[Exercise]:
Please return the lines of the data that contain "downstream".
==========
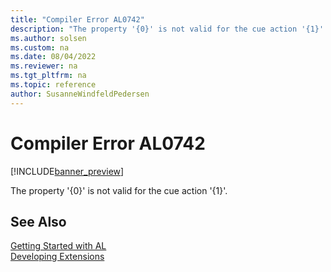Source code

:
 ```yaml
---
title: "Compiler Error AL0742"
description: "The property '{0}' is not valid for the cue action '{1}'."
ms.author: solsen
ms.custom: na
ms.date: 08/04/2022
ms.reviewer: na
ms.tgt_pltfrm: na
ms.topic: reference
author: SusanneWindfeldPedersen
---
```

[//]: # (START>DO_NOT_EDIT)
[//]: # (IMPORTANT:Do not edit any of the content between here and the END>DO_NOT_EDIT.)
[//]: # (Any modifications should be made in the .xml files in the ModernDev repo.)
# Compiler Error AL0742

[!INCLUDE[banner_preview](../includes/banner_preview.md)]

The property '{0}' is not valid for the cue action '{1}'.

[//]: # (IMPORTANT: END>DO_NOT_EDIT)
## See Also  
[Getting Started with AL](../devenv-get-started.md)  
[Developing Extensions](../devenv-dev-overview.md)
==========
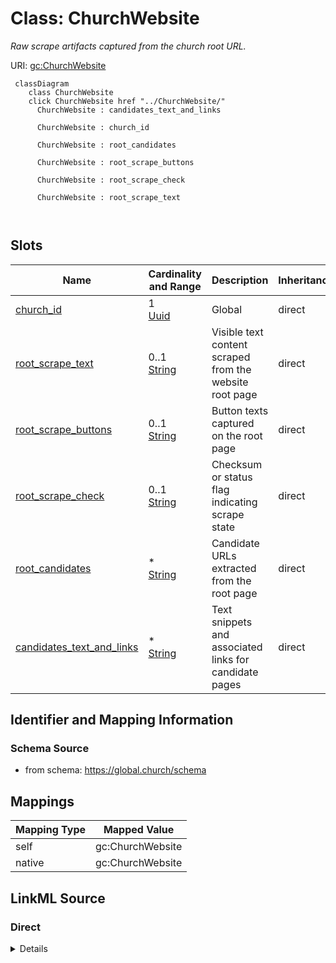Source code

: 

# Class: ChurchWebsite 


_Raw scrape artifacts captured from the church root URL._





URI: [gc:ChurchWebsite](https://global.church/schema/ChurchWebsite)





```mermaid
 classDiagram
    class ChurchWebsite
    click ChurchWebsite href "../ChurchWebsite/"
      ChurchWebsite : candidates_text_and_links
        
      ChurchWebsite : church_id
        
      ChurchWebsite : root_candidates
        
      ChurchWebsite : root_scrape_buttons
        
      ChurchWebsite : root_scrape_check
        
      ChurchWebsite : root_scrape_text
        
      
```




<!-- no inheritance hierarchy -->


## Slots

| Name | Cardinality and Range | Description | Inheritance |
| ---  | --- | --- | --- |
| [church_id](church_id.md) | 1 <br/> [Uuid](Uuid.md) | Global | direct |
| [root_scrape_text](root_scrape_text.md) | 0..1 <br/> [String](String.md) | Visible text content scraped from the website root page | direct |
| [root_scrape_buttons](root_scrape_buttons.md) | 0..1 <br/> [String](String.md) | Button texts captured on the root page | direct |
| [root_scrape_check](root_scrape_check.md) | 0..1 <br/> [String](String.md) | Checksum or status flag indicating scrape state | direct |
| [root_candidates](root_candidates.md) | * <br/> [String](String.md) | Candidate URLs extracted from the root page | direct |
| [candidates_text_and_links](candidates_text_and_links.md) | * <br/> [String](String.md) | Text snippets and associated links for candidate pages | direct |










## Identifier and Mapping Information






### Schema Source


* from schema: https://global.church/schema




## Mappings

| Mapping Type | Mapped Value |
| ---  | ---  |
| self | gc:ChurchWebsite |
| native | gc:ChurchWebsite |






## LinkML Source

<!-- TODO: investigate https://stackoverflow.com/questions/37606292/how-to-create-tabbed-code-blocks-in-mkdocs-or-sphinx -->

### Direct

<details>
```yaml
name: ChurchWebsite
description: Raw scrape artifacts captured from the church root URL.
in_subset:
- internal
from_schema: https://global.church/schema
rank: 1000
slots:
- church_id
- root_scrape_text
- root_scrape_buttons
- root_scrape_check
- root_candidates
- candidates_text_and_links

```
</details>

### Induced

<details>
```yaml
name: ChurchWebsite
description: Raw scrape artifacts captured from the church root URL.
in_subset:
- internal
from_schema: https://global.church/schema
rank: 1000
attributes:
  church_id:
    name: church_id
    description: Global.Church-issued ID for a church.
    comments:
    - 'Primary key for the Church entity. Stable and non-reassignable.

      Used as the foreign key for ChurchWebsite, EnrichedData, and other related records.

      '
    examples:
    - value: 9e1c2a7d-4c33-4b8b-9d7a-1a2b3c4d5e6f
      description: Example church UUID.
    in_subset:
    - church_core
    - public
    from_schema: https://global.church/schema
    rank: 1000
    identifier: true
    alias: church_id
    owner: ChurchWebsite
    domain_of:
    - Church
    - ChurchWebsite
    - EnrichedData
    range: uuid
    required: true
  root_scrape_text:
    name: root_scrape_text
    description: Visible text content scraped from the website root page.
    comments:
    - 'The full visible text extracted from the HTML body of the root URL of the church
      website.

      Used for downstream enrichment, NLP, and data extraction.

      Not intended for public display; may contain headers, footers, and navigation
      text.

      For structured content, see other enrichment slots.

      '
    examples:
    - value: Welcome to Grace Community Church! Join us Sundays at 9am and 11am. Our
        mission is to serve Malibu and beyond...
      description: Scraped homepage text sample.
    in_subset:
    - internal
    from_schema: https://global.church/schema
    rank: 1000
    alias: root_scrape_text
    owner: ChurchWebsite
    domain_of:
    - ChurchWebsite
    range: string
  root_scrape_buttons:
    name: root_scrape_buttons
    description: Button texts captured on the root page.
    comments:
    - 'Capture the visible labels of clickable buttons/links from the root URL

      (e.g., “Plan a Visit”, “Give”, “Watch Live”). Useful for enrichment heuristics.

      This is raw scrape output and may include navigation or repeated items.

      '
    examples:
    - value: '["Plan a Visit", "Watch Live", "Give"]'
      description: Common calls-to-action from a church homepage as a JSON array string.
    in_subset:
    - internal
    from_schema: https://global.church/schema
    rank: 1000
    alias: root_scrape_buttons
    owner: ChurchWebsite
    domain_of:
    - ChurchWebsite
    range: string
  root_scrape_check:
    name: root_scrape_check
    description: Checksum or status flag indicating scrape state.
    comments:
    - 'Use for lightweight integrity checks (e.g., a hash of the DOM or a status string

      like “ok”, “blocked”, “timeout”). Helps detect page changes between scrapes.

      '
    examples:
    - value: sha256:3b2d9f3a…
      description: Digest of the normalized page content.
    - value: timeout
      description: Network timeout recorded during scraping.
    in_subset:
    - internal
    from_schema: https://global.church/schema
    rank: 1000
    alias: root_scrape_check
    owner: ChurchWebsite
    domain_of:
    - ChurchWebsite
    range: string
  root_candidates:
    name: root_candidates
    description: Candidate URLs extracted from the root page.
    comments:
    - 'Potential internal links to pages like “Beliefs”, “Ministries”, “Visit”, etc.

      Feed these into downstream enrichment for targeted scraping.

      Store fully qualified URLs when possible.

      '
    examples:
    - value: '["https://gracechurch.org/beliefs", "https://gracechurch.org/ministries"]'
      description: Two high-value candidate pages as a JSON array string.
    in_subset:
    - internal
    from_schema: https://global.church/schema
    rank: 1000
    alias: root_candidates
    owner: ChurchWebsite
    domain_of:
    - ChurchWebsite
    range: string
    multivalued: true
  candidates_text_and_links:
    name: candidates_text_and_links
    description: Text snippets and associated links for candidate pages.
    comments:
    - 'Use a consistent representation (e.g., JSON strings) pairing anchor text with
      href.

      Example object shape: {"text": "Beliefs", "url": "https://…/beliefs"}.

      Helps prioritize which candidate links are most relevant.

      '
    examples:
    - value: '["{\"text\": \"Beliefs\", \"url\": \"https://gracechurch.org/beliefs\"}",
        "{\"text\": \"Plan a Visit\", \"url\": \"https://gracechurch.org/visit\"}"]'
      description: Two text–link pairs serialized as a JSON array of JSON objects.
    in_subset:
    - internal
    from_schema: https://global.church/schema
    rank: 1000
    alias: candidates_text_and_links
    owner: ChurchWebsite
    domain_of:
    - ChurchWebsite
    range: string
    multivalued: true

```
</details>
==========
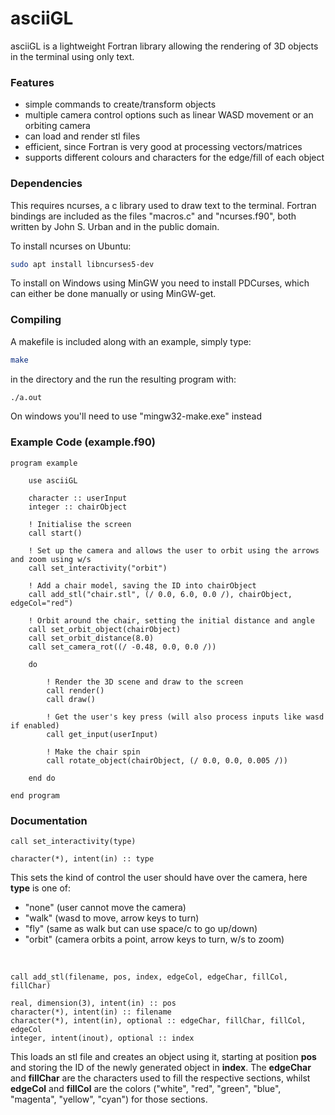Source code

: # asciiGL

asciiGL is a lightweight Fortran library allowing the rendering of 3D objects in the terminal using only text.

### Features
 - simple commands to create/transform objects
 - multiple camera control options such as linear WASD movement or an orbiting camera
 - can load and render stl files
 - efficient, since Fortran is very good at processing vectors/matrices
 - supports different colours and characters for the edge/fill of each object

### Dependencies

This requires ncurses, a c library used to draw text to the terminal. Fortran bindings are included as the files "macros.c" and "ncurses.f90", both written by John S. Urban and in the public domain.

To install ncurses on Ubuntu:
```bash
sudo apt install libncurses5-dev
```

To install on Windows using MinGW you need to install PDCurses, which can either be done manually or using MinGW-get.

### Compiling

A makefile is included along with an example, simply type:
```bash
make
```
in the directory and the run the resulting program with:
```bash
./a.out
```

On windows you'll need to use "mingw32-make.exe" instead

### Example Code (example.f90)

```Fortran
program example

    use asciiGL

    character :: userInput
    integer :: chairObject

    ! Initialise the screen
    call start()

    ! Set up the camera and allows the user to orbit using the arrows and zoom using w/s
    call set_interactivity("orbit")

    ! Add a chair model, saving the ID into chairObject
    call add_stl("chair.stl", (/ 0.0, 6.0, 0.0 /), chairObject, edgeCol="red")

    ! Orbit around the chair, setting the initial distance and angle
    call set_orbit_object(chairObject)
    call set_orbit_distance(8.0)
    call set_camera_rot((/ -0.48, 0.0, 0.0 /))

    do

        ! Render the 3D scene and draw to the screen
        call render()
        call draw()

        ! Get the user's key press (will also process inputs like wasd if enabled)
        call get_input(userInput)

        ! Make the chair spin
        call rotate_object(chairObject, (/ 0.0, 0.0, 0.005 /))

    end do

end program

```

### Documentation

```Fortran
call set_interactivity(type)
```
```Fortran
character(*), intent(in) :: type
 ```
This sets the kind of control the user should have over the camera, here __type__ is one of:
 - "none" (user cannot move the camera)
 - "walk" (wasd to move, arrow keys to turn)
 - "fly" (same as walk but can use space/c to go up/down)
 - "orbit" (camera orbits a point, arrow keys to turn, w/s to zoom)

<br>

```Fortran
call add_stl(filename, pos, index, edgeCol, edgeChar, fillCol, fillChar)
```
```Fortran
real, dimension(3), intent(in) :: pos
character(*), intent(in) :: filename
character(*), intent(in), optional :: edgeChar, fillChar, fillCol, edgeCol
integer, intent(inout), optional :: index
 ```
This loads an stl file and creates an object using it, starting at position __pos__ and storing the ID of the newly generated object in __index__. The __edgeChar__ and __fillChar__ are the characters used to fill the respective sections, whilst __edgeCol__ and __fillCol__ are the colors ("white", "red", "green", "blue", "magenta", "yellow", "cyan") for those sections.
==========
[Solution to the problem]:
      Used for downstream enrichment, NLP, and data extraction.
      Feed these into downstream enrichment for targeted scraping.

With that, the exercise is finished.